Activity →
Show every line in the material below in which the string "application" appears.

Given data →
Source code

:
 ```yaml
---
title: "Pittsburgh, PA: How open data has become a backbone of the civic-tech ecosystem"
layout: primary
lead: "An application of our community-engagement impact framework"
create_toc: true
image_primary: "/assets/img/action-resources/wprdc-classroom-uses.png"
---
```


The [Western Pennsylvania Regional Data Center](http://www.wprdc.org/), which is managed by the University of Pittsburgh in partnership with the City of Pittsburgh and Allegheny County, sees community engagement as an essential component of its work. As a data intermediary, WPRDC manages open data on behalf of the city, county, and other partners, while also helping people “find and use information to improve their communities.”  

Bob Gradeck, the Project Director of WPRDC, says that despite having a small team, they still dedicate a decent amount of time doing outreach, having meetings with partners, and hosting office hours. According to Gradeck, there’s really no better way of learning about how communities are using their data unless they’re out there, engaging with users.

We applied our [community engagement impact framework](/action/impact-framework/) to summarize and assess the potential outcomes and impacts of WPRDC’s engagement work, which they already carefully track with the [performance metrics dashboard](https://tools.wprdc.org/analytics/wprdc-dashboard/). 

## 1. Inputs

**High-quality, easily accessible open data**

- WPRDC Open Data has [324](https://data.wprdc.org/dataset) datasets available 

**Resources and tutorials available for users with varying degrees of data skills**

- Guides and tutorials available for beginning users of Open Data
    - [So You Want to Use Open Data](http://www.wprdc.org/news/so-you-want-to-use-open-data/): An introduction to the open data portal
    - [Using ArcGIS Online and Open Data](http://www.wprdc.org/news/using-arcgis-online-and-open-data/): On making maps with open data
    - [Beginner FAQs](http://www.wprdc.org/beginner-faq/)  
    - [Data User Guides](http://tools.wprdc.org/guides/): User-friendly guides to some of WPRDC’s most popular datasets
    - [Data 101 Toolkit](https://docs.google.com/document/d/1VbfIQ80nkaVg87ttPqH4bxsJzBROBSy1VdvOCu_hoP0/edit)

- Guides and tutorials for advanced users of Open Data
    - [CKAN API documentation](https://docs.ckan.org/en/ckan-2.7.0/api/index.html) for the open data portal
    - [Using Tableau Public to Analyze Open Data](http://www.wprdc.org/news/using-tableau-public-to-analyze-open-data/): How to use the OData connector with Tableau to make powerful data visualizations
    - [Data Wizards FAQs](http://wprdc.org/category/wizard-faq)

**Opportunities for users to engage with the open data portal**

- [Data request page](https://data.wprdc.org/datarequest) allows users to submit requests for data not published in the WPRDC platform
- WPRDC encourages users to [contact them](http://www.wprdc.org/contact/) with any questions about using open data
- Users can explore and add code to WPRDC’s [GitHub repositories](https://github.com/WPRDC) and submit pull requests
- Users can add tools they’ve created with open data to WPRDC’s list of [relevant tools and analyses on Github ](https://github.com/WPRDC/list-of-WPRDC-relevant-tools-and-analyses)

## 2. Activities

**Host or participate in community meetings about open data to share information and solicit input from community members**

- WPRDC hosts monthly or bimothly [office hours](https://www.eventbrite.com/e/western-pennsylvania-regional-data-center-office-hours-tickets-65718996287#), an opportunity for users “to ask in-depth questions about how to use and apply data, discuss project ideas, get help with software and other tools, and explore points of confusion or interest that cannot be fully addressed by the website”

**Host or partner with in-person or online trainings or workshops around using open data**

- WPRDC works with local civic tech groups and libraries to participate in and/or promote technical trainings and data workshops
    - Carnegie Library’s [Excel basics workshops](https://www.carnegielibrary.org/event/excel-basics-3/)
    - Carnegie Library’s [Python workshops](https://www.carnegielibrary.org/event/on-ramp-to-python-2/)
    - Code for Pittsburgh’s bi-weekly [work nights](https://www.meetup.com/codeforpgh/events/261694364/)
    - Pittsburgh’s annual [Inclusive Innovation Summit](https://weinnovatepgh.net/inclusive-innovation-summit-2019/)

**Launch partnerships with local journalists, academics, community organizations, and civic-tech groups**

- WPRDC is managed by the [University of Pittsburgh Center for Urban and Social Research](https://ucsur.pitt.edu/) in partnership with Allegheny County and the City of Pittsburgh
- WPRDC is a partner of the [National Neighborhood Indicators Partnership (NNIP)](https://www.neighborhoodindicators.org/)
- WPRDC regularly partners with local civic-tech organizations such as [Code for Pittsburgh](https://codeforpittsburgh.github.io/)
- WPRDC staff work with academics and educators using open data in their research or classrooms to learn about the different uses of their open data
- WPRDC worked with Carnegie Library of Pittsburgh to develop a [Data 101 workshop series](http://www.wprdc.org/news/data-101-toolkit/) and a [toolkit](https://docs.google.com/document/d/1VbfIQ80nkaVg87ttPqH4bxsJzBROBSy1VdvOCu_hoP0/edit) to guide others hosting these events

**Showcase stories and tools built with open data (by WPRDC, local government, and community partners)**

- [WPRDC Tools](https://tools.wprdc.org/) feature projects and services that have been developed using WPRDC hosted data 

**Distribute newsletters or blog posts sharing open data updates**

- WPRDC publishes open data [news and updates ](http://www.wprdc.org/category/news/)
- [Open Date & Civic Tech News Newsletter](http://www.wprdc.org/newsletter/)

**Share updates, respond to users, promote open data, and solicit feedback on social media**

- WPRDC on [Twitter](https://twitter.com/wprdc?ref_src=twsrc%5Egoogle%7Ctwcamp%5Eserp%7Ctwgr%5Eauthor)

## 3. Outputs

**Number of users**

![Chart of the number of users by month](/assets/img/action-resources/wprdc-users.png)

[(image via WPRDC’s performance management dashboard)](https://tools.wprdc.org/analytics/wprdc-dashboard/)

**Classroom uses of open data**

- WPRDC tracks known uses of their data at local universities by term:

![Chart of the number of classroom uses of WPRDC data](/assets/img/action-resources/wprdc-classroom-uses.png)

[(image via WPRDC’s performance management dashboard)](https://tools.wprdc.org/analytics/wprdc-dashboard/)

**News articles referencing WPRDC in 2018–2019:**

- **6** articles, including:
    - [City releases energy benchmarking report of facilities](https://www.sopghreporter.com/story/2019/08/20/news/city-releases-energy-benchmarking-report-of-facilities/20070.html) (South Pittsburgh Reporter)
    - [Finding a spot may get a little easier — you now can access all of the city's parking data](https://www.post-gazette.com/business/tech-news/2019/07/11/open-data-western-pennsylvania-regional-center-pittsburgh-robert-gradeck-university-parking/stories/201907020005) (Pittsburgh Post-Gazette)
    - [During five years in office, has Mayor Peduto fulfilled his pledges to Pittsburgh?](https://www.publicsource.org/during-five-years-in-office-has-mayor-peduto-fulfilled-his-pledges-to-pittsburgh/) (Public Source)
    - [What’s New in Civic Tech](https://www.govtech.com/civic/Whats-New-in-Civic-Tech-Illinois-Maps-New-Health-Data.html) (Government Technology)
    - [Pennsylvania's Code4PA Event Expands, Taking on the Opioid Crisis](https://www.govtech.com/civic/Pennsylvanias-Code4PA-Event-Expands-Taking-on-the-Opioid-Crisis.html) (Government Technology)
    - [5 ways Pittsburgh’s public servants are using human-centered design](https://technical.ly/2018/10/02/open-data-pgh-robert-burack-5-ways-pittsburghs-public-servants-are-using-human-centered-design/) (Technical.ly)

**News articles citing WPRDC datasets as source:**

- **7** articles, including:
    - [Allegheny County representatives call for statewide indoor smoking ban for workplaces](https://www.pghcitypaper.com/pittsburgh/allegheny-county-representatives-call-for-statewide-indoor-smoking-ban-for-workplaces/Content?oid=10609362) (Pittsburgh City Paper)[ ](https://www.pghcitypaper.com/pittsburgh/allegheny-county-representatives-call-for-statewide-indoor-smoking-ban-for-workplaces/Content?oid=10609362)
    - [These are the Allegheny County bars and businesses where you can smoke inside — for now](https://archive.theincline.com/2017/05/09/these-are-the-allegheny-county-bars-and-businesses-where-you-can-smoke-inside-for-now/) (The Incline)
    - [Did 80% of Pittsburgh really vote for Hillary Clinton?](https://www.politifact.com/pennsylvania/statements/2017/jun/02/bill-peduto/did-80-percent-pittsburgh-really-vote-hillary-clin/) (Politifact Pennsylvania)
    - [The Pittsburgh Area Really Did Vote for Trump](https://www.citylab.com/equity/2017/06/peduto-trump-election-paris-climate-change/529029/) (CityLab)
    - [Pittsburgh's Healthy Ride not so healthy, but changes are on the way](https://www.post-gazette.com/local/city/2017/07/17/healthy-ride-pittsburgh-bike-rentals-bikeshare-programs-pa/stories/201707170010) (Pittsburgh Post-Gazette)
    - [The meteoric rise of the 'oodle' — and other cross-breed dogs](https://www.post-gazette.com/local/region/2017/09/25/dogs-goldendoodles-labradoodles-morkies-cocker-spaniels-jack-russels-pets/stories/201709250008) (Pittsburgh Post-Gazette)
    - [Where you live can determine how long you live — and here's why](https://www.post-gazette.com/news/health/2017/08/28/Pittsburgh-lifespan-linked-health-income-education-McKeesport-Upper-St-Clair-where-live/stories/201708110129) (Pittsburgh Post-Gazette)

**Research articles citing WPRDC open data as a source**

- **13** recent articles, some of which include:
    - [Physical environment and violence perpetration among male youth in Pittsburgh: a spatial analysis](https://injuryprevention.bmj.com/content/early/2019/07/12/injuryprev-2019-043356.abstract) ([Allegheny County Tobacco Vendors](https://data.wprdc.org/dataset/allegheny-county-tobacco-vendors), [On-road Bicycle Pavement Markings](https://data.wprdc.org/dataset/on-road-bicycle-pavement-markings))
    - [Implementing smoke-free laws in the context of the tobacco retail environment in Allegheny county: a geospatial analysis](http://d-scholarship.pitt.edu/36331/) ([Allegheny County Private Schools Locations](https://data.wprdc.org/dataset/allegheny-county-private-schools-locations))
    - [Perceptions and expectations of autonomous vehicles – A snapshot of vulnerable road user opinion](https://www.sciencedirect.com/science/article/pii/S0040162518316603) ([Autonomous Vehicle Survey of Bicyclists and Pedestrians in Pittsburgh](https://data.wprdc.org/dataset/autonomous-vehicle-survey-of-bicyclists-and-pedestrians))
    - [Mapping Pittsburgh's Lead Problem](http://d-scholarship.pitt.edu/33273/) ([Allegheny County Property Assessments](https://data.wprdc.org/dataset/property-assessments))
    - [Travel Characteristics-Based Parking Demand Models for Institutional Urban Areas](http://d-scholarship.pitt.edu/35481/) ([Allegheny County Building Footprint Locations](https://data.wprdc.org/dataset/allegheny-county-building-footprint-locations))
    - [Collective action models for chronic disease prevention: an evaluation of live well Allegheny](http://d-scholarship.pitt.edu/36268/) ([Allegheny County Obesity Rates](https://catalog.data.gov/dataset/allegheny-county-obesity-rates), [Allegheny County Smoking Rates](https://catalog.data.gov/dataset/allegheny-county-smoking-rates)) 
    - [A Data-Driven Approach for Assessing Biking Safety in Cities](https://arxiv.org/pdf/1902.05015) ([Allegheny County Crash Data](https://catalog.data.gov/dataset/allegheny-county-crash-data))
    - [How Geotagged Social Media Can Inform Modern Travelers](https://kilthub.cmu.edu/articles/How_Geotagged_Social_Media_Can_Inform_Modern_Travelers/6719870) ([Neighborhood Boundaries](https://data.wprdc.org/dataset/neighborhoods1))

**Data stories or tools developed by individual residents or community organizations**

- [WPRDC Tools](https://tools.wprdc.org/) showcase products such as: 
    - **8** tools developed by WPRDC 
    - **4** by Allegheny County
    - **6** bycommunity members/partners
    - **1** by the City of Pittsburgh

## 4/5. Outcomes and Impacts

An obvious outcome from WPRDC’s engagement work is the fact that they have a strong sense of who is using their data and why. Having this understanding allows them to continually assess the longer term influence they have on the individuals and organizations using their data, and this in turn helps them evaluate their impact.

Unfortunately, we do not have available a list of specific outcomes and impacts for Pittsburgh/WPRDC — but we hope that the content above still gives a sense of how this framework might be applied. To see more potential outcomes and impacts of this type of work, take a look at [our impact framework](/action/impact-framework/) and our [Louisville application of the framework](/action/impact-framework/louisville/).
* * *
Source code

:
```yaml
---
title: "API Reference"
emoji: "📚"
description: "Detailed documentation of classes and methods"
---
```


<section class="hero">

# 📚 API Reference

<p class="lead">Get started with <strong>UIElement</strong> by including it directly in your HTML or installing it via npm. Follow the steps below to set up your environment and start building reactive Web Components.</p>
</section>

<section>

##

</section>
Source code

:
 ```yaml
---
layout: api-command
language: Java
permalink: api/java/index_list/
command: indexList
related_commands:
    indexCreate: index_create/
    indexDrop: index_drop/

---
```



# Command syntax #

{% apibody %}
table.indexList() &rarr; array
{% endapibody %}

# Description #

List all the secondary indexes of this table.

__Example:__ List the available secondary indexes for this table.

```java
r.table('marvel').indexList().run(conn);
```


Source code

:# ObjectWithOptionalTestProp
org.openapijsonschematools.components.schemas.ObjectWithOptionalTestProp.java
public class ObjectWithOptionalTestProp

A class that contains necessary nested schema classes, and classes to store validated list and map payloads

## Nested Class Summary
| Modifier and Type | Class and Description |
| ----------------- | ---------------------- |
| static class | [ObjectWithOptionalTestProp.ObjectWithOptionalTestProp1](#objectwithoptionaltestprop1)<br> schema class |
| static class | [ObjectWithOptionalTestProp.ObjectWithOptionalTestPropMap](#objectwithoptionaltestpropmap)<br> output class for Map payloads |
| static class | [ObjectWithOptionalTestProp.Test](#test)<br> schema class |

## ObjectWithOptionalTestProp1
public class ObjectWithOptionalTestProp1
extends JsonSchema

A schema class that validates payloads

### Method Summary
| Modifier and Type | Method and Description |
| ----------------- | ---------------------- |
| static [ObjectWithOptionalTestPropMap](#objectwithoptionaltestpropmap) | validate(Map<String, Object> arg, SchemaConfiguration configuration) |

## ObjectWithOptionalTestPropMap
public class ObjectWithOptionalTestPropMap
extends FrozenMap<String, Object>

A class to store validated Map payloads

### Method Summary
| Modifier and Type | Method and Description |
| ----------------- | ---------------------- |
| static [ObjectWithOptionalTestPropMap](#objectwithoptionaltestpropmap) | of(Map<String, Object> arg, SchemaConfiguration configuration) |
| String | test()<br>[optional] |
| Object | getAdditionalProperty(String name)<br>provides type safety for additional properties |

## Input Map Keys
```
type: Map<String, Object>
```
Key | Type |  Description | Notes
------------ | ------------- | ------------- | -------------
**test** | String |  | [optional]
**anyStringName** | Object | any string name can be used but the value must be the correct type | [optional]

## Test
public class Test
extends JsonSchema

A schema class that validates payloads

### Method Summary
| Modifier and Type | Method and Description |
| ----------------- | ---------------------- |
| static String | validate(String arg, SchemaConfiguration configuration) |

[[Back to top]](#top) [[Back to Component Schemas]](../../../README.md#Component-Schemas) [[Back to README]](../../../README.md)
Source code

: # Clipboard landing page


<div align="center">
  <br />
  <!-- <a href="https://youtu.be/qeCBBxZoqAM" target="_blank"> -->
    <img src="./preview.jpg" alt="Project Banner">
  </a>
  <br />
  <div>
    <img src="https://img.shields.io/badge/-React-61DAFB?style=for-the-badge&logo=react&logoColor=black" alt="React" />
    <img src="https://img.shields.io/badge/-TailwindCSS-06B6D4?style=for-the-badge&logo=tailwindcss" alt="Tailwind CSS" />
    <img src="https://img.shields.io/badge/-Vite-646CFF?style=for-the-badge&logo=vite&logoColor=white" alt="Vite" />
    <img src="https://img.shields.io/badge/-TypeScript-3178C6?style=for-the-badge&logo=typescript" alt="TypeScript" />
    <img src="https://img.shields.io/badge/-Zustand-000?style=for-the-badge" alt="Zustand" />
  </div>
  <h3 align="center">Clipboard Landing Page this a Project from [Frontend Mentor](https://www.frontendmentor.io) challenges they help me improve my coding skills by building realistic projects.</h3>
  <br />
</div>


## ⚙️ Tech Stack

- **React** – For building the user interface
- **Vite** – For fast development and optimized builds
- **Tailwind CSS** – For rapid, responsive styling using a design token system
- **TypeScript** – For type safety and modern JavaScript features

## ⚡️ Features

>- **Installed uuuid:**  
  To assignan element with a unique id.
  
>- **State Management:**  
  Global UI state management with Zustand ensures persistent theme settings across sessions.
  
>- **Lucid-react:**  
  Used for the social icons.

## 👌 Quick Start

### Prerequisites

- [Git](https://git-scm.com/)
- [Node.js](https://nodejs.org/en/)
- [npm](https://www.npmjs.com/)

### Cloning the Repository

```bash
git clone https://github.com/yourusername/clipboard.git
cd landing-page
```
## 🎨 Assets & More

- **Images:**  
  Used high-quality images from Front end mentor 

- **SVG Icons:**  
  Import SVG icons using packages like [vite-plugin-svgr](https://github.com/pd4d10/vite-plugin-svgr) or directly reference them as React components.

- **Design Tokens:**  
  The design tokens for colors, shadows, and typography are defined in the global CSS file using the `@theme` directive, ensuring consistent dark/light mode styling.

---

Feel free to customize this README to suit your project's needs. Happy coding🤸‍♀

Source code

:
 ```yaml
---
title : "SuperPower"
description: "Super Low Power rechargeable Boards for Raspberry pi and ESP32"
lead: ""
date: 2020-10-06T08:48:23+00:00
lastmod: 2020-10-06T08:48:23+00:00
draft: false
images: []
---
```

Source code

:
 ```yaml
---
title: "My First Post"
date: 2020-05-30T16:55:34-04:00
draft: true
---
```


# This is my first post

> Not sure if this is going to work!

Exercise result →
lead: "An application of our community-engagement impact framework"
Unfortunately, we do not have available a list of specific outcomes and impacts for Pittsburgh/WPRDC — but we hope that the content above still gives a sense of how this framework might be applied. To see more potential outcomes and impacts of this type of work, take a look at [our impact framework](/action/impact-framework/) and our [Louisville application of the framework](/action/impact-framework/louisville/).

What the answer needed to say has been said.